Task material below:

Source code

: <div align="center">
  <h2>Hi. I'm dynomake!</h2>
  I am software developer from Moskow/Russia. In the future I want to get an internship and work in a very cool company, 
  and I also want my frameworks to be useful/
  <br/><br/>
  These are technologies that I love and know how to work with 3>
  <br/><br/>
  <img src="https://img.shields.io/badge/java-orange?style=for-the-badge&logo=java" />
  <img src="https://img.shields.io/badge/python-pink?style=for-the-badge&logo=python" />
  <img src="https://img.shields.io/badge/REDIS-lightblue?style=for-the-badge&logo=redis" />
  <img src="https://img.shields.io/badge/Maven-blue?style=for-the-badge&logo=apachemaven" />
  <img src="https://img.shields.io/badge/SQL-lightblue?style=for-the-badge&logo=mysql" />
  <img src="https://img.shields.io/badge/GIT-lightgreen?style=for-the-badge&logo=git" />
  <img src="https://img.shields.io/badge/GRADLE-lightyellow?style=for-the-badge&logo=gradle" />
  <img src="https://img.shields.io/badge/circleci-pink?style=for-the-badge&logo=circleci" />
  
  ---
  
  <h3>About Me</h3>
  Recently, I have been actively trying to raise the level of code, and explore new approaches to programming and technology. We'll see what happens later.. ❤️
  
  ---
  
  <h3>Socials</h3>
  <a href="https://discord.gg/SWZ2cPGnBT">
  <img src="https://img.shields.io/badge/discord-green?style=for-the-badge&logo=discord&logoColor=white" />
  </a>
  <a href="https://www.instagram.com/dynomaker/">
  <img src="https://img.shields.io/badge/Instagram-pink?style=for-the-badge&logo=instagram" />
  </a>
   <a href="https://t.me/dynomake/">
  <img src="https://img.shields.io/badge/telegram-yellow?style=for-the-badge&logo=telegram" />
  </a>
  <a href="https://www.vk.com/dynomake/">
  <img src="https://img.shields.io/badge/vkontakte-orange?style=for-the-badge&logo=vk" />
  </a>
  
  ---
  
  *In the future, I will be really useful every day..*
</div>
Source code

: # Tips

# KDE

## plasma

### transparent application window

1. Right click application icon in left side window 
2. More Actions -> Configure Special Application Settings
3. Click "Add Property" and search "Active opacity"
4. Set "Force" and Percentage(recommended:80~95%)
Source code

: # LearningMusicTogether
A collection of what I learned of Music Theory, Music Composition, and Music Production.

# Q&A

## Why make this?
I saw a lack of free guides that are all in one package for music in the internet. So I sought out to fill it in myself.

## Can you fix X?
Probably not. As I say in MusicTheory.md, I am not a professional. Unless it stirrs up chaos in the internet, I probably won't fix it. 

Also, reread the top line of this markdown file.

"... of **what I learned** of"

End of Task material.
Task material below:

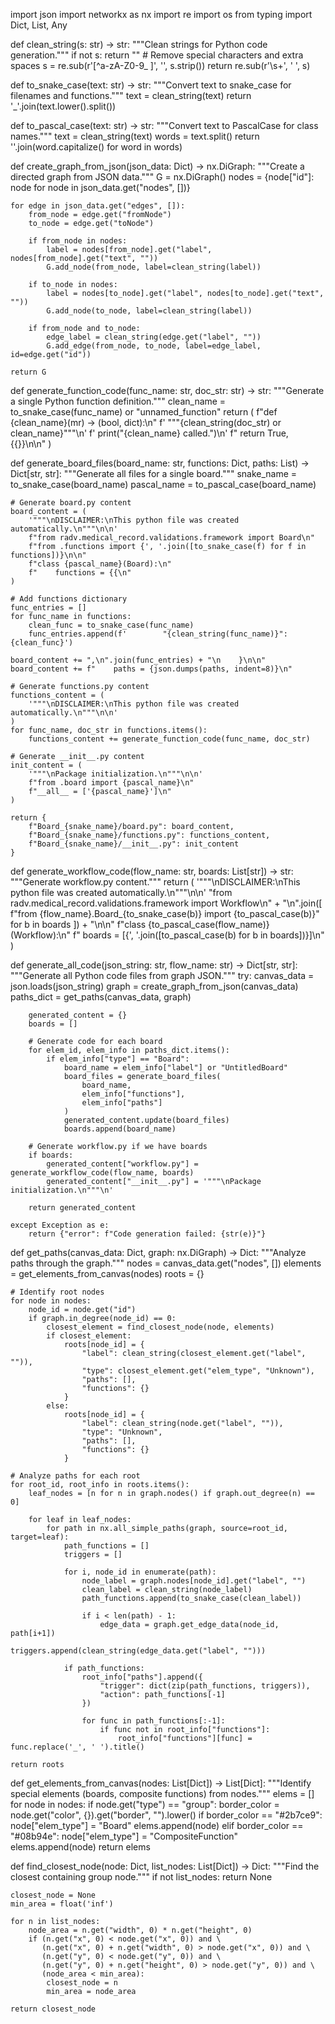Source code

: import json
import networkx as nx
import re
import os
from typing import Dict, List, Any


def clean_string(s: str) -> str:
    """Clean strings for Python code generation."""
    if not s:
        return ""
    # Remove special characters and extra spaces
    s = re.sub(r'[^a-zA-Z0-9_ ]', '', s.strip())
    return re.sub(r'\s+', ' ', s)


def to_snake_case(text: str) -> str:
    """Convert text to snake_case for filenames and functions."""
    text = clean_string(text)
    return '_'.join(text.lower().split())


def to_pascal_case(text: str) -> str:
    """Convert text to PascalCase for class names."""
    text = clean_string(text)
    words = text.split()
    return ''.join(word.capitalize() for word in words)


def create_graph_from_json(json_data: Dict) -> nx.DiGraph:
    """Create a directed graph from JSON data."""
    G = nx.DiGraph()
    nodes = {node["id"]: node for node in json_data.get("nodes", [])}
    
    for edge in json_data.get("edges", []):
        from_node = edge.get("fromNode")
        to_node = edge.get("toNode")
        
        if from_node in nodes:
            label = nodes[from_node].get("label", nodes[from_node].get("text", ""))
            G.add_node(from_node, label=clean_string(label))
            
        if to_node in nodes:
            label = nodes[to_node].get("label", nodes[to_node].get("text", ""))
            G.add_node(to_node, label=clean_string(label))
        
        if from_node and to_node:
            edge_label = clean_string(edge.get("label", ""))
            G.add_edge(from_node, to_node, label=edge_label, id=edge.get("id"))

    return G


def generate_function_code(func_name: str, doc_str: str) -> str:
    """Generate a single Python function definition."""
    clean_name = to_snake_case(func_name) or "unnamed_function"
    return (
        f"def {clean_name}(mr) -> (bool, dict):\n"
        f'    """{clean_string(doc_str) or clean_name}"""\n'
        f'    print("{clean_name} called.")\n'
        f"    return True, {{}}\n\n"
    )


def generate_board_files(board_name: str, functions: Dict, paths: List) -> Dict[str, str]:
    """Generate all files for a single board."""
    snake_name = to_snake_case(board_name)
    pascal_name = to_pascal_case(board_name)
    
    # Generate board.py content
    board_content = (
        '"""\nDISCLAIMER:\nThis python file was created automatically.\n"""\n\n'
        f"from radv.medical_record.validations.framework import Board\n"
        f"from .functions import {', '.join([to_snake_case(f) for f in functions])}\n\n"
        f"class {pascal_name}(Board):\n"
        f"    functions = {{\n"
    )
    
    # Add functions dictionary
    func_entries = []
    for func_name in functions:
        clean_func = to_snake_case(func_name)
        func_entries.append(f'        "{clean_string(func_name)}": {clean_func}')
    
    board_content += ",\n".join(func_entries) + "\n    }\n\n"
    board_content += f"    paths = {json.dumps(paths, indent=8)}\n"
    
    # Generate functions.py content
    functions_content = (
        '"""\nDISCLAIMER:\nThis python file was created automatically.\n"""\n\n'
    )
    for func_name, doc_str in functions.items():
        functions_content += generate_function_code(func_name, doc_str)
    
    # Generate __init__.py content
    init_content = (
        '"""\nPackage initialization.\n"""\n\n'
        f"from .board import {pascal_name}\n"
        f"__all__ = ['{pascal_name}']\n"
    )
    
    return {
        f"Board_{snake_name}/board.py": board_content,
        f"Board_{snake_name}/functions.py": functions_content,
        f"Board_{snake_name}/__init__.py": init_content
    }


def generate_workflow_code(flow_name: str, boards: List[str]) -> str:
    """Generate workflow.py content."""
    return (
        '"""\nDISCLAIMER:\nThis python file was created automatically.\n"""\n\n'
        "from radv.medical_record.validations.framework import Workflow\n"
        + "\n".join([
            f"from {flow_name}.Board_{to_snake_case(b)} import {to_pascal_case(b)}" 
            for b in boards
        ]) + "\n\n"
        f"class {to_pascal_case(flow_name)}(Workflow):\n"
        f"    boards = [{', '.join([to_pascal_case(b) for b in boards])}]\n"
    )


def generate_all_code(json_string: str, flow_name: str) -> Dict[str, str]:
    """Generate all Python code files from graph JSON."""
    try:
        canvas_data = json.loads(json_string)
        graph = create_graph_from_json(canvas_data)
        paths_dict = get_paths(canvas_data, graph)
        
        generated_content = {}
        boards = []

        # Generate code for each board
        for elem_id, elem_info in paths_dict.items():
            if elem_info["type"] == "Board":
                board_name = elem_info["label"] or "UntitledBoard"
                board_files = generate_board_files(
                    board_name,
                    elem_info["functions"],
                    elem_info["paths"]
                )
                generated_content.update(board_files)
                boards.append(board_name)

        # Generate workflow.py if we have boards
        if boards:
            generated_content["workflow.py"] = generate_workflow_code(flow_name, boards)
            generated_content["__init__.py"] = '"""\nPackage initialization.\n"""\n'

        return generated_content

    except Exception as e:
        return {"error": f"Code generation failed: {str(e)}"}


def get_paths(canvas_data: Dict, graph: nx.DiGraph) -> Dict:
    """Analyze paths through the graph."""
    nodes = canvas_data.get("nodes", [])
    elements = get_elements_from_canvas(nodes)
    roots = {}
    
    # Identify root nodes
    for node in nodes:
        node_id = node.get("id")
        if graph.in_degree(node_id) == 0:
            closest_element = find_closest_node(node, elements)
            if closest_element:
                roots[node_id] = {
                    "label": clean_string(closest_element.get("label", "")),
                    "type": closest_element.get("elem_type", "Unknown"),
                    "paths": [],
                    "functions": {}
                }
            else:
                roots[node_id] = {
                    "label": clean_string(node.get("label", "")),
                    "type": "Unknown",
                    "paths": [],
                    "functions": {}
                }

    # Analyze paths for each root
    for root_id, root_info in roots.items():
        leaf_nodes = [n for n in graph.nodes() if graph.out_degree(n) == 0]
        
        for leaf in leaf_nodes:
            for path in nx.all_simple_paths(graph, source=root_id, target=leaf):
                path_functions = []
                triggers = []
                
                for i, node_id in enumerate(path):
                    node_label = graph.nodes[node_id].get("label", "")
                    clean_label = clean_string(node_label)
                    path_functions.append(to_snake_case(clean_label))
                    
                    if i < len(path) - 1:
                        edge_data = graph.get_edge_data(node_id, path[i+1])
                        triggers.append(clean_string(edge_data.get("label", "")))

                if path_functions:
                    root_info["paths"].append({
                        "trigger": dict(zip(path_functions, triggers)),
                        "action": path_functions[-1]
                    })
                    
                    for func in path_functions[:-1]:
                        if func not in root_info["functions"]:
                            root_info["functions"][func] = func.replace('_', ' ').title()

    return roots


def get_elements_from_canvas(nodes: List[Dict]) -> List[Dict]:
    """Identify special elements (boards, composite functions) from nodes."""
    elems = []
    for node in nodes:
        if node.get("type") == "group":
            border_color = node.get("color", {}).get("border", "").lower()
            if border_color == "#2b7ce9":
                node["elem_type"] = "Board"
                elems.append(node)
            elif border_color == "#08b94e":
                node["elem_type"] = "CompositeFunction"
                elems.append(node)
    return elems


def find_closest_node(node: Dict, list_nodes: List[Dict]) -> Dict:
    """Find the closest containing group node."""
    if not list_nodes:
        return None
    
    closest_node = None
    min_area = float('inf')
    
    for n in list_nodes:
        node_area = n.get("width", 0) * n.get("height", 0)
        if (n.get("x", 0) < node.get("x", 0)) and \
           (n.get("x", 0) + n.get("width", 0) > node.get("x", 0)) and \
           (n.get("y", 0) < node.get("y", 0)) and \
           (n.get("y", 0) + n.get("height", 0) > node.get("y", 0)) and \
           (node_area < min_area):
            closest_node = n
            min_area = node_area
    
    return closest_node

End of Task material.
Task material below:

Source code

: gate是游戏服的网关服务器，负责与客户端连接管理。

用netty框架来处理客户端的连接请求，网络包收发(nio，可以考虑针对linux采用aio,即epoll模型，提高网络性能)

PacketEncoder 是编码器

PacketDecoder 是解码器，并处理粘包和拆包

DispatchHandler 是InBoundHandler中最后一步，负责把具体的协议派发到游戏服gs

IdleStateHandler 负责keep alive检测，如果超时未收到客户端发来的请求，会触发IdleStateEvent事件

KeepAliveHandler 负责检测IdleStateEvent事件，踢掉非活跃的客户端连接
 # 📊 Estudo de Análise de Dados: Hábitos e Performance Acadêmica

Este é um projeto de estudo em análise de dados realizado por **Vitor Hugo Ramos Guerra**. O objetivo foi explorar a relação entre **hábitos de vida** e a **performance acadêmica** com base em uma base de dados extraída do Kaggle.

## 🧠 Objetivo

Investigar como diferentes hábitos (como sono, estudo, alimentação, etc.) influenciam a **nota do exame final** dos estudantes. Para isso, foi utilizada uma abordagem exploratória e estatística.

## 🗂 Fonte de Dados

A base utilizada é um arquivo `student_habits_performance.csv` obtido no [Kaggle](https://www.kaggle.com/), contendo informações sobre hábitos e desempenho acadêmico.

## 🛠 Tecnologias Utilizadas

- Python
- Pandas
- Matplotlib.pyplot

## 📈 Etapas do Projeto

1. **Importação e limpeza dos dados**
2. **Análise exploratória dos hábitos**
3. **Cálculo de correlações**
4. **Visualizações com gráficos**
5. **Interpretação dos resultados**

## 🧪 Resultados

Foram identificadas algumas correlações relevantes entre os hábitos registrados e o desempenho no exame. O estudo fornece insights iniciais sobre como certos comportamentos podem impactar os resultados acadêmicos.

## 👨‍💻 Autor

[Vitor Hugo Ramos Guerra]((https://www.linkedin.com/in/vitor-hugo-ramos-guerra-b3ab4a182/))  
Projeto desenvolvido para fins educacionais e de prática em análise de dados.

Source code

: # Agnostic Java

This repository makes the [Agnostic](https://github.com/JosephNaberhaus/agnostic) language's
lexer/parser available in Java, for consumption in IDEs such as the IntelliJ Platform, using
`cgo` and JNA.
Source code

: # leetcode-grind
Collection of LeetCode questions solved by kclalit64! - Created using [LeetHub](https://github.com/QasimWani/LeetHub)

End of Task material.

What the task requires = Using the entries above, return each line that includes the word "initialization".

The completed task =
        '"""\nPackage initialization.\n"""\n\n'
            generated_content["__init__.py"] = '"""\nPackage initialization.\n"""\n'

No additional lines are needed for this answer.